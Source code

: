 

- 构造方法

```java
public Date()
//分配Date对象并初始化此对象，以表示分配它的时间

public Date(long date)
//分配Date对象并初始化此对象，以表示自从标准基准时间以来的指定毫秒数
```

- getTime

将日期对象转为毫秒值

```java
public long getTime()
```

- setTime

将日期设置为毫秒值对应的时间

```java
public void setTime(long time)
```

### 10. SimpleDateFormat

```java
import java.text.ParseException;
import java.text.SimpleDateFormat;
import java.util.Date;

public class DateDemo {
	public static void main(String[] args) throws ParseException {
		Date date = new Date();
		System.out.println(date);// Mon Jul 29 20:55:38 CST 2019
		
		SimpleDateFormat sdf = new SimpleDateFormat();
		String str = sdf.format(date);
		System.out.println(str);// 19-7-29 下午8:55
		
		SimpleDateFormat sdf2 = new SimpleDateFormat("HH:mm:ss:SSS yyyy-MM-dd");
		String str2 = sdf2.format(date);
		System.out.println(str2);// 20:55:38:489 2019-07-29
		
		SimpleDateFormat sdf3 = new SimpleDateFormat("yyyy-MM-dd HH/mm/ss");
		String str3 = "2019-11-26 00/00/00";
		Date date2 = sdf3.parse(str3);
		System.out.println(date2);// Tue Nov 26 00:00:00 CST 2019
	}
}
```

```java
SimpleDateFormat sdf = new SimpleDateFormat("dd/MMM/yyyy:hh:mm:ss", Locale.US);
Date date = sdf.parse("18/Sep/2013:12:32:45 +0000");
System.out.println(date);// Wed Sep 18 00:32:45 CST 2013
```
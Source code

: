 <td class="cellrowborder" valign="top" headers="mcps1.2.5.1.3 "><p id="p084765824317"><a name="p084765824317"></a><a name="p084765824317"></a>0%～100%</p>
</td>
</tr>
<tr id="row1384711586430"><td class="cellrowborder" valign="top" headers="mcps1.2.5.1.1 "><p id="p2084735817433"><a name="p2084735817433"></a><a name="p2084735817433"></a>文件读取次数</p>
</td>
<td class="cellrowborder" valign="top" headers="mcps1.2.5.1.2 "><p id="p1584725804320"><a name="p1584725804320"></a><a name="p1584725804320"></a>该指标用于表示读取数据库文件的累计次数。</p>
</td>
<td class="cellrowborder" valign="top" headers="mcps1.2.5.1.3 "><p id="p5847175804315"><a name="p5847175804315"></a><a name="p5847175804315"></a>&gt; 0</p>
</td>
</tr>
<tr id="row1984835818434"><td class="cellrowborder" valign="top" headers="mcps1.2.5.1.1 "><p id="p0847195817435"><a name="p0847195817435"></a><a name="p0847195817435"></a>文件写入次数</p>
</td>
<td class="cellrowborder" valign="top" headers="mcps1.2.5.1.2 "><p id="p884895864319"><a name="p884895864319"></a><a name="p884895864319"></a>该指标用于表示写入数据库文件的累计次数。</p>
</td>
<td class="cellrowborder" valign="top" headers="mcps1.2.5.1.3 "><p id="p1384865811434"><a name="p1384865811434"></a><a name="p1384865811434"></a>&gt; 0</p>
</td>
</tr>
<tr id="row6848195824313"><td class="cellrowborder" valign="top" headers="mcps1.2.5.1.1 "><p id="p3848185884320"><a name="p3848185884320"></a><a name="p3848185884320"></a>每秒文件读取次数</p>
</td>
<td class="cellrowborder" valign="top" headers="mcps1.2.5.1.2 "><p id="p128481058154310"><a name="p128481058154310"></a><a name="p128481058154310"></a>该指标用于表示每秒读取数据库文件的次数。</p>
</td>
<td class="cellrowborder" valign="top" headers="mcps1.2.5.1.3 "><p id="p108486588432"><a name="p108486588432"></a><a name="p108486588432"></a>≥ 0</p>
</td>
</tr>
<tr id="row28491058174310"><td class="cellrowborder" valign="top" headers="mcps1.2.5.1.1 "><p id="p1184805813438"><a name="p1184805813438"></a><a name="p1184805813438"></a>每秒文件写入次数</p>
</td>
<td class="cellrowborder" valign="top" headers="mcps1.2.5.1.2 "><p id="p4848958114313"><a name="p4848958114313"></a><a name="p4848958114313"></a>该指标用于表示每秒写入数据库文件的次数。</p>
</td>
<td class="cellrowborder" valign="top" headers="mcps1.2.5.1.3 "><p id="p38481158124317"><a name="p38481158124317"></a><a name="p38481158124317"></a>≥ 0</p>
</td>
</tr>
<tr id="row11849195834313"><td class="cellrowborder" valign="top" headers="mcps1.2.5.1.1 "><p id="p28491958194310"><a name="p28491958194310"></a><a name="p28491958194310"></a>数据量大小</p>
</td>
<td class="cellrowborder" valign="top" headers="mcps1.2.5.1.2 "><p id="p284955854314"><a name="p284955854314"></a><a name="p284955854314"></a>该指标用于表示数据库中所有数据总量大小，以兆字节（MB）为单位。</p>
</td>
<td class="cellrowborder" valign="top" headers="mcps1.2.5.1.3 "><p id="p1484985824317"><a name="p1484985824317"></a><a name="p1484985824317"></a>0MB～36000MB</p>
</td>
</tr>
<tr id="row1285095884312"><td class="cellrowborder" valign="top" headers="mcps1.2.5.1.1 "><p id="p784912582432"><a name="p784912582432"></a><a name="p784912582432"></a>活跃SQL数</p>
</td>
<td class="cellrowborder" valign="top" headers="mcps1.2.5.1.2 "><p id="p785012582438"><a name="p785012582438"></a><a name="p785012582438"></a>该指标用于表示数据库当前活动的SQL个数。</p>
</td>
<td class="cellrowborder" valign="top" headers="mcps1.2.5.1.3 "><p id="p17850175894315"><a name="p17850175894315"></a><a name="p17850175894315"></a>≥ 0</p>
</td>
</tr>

* * * * * * *

Exercise instructions: Gather every line from the entries above where the word "long" appears, and copy them.

Exercise response:
public Date(long date)
public long getTime()
public void setTime(long time)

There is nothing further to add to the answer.